Task to carry out — Where the line containing "[View the field" appears, end the copy there, keeping that line; start from the first line of the entries, copy exactly, and omit pictures.

Record excerpts —
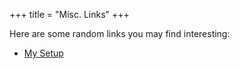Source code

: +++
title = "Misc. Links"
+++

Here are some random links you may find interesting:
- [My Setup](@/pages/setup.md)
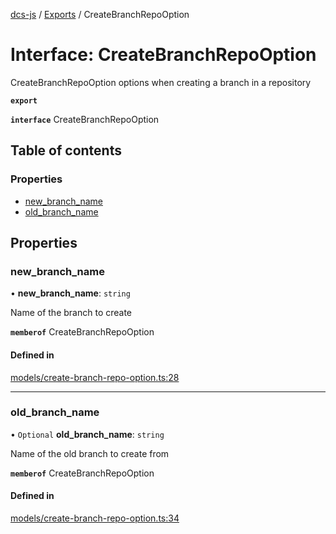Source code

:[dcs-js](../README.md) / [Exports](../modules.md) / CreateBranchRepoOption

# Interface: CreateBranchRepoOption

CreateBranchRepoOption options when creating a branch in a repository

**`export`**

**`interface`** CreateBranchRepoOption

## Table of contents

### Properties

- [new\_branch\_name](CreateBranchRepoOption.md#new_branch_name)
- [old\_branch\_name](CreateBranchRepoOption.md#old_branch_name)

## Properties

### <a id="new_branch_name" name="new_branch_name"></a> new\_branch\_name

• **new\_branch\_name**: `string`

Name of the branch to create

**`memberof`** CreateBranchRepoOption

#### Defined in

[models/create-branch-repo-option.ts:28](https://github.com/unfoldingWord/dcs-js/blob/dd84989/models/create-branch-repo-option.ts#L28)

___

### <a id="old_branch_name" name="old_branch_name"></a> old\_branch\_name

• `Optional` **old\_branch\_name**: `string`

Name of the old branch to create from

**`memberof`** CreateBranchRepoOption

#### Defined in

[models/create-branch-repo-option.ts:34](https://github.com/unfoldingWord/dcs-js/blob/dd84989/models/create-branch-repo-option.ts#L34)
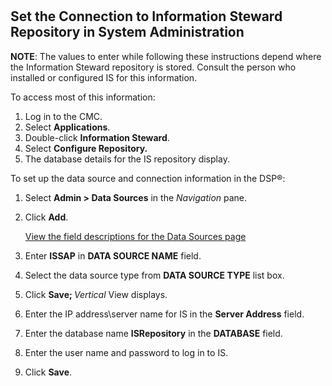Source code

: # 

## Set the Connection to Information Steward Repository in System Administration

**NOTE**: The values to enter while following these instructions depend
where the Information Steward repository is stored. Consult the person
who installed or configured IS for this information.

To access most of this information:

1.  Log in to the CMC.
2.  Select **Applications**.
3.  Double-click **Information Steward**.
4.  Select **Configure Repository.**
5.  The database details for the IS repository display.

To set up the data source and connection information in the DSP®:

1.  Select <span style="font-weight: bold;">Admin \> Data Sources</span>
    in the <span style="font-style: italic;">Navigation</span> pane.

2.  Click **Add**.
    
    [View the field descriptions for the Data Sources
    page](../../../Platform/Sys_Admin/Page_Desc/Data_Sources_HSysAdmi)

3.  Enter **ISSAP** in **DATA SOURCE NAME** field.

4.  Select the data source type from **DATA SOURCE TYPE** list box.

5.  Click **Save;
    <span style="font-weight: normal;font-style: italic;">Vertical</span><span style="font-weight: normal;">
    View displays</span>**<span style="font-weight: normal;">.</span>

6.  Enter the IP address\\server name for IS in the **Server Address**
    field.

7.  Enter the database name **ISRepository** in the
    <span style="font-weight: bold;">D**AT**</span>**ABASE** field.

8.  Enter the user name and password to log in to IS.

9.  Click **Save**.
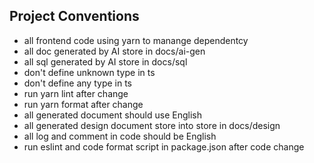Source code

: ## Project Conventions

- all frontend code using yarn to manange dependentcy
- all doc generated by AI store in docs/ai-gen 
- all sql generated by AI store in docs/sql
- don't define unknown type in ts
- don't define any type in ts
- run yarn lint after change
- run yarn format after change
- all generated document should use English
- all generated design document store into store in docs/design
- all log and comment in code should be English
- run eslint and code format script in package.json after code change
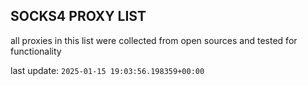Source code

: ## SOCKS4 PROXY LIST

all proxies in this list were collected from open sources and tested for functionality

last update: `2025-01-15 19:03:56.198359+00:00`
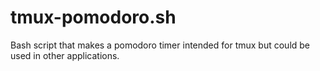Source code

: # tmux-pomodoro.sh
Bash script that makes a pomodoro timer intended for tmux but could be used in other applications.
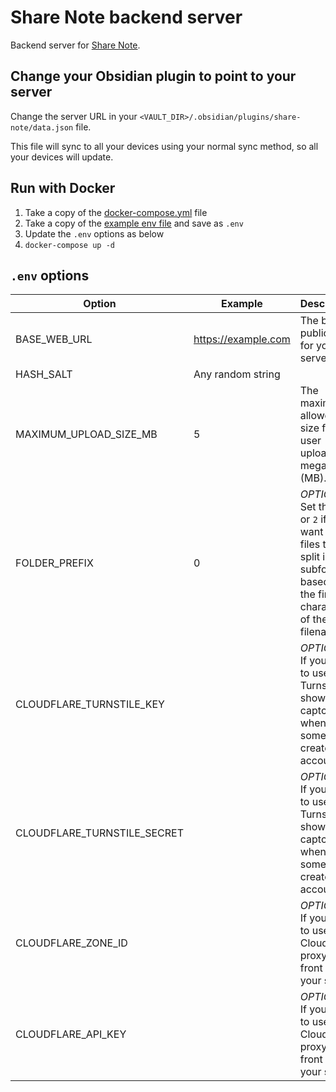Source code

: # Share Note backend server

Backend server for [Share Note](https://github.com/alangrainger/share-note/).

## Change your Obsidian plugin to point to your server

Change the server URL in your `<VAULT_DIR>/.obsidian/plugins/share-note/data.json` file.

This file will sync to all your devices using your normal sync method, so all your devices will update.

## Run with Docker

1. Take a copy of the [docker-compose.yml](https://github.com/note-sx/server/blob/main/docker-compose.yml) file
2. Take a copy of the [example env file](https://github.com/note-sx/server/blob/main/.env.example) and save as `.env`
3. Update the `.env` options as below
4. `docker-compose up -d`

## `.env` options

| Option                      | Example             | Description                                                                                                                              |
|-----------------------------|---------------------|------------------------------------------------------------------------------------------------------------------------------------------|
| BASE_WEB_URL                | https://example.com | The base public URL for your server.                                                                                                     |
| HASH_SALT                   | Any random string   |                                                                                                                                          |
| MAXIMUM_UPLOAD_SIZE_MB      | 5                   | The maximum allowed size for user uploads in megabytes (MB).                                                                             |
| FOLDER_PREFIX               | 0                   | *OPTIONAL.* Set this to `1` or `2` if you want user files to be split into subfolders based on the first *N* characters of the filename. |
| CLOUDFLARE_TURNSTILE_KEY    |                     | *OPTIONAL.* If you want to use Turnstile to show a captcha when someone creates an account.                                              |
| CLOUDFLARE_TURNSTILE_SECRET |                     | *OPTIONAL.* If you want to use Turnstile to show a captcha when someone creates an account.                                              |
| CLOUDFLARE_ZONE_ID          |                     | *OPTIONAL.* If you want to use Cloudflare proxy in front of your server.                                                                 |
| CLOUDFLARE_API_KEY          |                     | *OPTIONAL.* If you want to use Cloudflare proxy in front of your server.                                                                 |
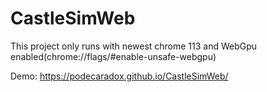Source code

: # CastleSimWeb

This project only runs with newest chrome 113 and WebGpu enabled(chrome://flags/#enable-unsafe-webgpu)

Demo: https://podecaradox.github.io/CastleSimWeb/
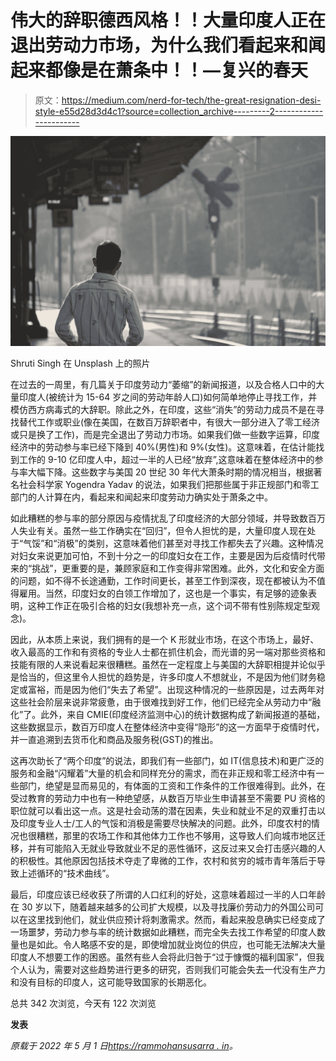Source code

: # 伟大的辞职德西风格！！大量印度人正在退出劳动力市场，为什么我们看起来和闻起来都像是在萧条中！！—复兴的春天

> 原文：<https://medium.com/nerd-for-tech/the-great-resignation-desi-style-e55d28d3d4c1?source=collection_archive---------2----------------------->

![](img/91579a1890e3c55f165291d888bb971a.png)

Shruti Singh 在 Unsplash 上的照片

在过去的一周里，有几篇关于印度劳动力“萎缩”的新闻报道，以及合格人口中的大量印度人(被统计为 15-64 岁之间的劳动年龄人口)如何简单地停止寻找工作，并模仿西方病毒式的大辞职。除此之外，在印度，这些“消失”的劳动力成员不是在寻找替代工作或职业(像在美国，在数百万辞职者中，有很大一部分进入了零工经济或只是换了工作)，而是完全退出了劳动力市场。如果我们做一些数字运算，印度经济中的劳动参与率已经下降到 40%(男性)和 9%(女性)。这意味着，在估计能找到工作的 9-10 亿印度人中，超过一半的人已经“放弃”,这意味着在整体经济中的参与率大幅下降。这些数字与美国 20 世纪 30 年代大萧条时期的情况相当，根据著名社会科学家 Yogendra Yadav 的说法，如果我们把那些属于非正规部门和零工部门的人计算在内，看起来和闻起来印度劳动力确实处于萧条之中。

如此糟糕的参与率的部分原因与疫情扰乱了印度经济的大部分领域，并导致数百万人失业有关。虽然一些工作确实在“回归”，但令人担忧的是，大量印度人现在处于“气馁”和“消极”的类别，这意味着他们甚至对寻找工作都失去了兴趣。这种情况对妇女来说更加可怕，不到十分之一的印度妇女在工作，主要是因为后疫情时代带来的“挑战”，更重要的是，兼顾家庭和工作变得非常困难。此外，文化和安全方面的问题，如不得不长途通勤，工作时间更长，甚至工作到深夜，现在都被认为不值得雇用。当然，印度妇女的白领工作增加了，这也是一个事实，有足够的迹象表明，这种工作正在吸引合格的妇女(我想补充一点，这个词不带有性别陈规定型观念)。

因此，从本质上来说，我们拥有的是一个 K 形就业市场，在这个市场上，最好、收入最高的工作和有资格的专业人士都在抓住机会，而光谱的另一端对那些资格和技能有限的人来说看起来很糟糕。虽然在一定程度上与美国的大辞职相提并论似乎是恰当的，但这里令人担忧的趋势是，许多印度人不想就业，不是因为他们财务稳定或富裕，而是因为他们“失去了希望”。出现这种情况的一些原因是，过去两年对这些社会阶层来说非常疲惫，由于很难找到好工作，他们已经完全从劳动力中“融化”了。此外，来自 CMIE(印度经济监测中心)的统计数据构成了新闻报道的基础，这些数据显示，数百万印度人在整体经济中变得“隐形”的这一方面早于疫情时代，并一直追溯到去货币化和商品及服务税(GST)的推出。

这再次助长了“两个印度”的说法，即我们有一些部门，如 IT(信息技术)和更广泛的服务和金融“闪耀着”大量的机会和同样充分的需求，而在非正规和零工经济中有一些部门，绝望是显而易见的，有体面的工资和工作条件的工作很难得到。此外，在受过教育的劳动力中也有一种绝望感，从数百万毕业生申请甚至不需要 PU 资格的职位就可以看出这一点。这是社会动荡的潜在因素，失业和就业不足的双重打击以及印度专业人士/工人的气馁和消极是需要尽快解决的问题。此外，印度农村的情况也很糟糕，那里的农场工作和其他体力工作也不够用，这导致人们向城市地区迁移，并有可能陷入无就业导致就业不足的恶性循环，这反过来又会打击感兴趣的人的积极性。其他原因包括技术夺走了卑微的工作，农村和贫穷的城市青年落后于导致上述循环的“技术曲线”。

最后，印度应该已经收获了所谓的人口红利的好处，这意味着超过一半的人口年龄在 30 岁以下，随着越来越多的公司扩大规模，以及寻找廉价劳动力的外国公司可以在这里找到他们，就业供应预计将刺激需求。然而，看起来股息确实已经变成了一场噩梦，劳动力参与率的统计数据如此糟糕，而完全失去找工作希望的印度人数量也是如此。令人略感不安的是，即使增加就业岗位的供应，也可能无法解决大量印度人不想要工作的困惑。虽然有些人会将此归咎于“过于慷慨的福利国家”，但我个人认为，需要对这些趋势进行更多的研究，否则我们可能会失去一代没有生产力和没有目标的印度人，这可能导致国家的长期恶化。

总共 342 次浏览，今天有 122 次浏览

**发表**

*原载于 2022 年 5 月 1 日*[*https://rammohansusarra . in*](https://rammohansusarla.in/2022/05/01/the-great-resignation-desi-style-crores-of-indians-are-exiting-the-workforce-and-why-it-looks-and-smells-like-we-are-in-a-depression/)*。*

Written response —
Source code

: +++
title = "Misc. Links"
+++

Here are some random links you may find interesting:
- [My Setup](@/pages/setup.md)
Source code

:[dcs-js](../README.md) / [Exports](../modules.md) / CreateBranchRepoOption

# Interface: CreateBranchRepoOption

CreateBranchRepoOption options when creating a branch in a repository

**`export`**

**`interface`** CreateBranchRepoOption

## Table of contents

### Properties

- [new\_branch\_name](CreateBranchRepoOption.md#new_branch_name)
- [old\_branch\_name](CreateBranchRepoOption.md#old_branch_name)

## Properties

### <a id="new_branch_name" name="new_branch_name"></a> new\_branch\_name

• **new\_branch\_name**: `string`

Name of the branch to create

**`memberof`** CreateBranchRepoOption

#### Defined in

[models/create-branch-repo-option.ts:28](https://github.com/unfoldingWord/dcs-js/blob/dd84989/models/create-branch-repo-option.ts#L28)

___

### <a id="old_branch_name" name="old_branch_name"></a> old\_branch\_name

• `Optional` **old\_branch\_name**: `string`

Name of the old branch to create from

**`memberof`** CreateBranchRepoOption

#### Defined in

[models/create-branch-repo-option.ts:34](https://github.com/unfoldingWord/dcs-js/blob/dd84989/models/create-branch-repo-option.ts#L34)
Source code

: # 

## Set the Connection to Information Steward Repository in System Administration

**NOTE**: The values to enter while following these instructions depend
where the Information Steward repository is stored. Consult the person
who installed or configured IS for this information.

To access most of this information:

1.  Log in to the CMC.
2.  Select **Applications**.
3.  Double-click **Information Steward**.
4.  Select **Configure Repository.**
5.  The database details for the IS repository display.

To set up the data source and connection information in the DSP®:

1.  Select <span style="font-weight: bold;">Admin \> Data Sources</span>
    in the <span style="font-style: italic;">Navigation</span> pane.

2.  Click **Add**.
    
    [View the field descriptions for the Data Sources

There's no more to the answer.